* ABOUT THIS EXERCISE: Which lines of the data below hold "feature"? Copy each of them.

(Dataset entries)
= = = =

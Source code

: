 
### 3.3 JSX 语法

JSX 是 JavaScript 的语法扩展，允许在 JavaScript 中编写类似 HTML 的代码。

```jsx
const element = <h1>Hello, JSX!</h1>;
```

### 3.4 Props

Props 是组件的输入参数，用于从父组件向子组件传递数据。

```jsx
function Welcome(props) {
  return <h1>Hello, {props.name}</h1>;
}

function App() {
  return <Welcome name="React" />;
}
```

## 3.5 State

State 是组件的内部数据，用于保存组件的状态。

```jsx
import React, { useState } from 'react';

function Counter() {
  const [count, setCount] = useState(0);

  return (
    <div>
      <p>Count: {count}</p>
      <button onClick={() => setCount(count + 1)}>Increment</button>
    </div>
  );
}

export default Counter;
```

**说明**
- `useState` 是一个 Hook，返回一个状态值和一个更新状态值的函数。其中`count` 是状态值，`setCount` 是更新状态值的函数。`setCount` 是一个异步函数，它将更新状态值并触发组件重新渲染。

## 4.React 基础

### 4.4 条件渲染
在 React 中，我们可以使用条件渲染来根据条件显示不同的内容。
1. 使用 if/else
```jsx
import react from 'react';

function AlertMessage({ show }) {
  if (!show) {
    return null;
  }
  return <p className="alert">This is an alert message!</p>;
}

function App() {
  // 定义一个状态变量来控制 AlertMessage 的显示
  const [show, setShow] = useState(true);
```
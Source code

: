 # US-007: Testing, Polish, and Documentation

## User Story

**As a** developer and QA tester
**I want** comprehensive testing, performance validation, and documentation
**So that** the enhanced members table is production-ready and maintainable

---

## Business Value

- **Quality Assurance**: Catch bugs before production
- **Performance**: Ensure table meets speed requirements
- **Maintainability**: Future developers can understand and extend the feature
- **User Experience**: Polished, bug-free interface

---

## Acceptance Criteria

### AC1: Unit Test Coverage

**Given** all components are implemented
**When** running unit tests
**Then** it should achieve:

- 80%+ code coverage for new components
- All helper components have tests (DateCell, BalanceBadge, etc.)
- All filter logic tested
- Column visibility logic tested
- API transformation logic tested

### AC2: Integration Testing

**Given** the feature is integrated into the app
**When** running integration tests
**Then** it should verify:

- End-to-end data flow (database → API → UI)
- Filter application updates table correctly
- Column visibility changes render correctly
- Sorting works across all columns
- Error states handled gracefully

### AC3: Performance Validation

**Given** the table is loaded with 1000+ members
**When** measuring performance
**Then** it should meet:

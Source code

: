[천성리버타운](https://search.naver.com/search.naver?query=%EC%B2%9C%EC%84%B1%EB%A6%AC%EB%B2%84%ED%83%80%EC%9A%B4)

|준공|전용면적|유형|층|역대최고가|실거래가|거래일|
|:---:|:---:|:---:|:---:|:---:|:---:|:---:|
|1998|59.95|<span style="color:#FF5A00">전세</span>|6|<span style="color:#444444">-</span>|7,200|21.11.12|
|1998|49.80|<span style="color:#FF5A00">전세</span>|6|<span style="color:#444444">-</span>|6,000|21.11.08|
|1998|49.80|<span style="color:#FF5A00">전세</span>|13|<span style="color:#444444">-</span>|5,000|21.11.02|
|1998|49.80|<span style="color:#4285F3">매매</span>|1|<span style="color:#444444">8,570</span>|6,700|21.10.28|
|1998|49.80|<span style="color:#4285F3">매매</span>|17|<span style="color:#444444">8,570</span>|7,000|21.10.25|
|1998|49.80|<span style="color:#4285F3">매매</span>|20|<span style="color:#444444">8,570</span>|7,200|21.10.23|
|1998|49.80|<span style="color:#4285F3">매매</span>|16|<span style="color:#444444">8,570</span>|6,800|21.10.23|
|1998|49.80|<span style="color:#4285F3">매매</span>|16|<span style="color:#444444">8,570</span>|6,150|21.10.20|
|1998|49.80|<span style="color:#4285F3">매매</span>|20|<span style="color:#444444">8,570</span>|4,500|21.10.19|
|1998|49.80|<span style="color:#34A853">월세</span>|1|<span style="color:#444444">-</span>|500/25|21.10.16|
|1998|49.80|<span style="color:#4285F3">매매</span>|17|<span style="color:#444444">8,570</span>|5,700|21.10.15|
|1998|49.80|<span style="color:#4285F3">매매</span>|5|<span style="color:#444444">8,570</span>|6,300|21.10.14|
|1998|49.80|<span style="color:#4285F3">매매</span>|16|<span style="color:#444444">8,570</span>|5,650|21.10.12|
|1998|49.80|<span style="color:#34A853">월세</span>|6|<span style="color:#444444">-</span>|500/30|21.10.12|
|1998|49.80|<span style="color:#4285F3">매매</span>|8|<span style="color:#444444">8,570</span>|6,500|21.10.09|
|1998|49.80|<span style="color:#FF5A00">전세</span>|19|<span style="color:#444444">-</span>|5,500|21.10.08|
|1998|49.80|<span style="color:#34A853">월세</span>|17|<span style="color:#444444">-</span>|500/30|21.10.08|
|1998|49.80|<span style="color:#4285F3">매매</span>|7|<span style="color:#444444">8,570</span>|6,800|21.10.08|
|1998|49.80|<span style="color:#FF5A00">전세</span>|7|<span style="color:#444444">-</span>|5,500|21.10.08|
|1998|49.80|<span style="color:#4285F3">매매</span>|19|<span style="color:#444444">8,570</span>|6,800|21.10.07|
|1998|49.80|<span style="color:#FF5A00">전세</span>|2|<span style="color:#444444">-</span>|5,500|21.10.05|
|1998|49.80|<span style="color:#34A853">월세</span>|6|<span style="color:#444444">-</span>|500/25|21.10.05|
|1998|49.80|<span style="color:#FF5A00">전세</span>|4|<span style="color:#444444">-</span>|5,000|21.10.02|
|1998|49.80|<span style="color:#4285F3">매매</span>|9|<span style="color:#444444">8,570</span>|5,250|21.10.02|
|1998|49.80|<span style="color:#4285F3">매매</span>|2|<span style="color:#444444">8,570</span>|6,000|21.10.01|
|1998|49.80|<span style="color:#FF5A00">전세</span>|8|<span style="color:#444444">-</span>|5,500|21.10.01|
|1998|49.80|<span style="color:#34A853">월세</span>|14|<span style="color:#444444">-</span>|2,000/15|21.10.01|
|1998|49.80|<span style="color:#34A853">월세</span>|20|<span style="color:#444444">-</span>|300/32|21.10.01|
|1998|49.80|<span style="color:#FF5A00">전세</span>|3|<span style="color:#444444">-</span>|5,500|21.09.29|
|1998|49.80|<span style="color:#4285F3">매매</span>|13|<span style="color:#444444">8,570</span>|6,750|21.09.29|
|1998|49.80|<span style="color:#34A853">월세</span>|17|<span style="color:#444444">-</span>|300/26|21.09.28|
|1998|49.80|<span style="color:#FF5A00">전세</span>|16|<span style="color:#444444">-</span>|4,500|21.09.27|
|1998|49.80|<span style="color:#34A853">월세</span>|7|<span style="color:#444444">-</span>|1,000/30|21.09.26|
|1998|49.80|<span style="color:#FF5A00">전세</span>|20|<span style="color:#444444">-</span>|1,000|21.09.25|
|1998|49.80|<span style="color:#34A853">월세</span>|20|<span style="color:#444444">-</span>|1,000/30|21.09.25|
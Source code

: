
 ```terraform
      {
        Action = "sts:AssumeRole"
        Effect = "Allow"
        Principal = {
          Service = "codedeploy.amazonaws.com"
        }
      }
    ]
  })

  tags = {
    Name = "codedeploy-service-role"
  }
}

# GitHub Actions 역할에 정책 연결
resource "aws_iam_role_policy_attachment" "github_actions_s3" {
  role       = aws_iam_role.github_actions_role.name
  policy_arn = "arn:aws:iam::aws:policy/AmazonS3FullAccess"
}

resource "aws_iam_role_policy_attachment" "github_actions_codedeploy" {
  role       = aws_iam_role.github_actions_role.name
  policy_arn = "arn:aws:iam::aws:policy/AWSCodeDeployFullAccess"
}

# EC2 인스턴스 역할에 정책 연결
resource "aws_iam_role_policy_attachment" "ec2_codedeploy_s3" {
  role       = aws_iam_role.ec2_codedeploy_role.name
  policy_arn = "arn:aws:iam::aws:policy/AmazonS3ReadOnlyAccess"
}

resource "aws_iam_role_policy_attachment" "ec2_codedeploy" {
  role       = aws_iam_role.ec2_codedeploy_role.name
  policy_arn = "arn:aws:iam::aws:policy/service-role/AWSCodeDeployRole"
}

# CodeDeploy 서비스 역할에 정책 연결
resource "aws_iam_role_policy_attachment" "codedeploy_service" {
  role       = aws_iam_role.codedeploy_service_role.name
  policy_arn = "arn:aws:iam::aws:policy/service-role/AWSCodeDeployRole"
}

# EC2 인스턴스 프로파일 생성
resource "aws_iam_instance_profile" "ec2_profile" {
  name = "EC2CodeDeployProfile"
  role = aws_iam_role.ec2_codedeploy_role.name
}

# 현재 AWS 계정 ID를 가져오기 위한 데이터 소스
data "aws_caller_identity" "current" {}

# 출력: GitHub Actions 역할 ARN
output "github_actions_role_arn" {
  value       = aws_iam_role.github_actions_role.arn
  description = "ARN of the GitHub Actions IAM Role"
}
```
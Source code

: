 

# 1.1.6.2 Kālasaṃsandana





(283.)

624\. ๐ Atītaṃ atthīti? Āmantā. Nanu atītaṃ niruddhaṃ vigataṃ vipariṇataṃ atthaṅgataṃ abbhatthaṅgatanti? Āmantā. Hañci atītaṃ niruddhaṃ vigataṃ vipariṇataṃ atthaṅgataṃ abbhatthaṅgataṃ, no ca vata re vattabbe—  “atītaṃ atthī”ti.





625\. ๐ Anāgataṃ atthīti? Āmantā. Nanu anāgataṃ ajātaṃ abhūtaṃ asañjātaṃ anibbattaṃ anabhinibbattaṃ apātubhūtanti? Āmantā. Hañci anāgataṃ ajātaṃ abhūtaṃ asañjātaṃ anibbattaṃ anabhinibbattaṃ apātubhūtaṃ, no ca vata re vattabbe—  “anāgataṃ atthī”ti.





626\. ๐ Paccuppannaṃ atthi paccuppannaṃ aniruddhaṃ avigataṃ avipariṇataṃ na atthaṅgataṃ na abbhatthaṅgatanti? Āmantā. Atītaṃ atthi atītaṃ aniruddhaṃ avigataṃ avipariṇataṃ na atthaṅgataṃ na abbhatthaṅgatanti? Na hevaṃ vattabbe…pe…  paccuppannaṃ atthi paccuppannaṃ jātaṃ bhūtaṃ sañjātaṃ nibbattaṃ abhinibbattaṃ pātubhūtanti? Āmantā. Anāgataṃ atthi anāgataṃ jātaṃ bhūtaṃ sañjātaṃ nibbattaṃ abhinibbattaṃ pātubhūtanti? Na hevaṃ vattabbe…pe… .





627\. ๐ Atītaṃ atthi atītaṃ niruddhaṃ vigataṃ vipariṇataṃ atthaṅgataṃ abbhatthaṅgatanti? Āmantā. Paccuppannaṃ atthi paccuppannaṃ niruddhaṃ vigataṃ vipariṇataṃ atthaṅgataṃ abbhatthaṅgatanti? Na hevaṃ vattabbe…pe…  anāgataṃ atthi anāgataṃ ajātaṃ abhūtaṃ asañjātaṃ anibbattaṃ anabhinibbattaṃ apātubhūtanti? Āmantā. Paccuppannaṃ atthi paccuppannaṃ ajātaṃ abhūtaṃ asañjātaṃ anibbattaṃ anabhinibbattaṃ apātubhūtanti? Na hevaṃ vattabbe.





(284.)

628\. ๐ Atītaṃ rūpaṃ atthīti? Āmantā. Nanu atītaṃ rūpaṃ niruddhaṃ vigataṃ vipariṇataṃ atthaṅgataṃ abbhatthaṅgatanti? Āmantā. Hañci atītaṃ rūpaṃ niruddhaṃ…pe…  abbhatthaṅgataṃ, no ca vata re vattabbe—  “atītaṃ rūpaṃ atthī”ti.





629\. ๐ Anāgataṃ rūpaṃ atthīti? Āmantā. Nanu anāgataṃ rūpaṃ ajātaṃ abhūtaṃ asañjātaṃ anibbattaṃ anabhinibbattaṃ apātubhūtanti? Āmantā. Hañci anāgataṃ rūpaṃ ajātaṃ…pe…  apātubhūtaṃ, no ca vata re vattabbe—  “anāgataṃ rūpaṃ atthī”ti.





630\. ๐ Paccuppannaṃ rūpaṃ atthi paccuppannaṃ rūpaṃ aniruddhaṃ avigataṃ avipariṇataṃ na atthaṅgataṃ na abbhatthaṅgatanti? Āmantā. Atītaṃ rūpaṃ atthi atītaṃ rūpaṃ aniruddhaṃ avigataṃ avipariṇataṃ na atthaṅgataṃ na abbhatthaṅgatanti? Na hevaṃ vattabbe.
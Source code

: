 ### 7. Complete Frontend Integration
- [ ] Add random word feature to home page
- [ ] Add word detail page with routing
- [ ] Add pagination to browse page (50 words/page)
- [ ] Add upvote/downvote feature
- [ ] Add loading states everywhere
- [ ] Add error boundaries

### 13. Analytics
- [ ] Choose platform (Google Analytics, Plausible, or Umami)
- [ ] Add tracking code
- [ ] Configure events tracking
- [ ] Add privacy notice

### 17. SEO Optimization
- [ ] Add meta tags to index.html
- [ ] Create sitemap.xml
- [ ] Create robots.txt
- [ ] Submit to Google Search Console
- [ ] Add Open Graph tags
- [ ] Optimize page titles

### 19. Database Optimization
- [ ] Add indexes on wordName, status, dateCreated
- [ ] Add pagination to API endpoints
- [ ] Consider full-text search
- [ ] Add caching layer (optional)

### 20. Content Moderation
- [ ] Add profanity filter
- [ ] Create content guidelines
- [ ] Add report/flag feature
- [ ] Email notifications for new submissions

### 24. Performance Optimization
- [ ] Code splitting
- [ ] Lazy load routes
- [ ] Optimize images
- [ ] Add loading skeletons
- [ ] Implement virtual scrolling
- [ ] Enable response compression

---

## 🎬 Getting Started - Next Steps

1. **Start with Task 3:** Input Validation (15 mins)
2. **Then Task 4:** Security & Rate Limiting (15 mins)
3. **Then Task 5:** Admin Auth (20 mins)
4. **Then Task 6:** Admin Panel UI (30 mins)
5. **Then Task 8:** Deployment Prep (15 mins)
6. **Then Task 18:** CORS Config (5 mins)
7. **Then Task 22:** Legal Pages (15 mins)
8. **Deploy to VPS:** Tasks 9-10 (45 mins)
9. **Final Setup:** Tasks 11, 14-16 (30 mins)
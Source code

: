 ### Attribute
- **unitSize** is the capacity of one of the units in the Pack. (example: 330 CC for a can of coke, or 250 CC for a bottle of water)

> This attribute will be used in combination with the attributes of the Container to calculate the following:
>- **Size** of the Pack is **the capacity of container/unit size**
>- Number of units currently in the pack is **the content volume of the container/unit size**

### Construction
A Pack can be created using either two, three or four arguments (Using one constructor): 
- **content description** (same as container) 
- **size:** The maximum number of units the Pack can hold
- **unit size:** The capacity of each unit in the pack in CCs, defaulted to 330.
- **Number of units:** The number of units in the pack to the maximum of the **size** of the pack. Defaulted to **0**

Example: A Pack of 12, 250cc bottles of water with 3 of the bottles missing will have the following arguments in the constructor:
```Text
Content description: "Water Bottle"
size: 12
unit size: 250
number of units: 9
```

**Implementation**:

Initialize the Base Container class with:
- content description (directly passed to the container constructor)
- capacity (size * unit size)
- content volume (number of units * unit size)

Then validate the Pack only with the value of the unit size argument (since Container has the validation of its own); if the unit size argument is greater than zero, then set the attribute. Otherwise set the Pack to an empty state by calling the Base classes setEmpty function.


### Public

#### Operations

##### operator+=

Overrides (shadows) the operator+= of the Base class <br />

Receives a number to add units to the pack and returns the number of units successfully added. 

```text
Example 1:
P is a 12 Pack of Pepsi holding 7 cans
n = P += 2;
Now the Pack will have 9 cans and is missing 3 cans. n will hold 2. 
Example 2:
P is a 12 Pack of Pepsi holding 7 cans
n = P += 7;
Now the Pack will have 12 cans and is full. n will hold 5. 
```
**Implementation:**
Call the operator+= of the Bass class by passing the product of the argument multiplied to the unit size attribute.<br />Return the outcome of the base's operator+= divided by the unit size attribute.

= = = =

* EXPECTED ANSWER:
- **Maintainability**: Future developers can understand and extend the feature
**Given** the feature is integrated into the app
- [ ] Add random word feature to home page
- [ ] Add upvote/downvote feature
- [ ] Add report/flag feature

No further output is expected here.